• RECORDS FOR THIS TASK
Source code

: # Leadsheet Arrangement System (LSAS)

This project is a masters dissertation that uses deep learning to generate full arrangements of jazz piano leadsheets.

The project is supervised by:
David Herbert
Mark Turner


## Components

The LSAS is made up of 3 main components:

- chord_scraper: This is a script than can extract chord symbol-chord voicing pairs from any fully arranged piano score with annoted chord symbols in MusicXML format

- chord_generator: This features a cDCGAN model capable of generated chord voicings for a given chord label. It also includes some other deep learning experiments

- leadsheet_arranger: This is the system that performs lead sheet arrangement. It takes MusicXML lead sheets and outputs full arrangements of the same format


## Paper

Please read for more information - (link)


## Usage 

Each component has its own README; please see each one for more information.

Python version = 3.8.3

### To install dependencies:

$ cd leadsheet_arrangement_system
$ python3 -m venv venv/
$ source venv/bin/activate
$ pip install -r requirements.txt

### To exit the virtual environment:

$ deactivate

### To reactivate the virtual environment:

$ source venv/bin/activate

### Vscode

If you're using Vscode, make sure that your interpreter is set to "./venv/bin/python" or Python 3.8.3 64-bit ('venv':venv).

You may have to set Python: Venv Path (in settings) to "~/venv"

• TASK DESCRIPTION
Write only the number of lines in the data above that include "chord".

• THE COMPLETED TASK
2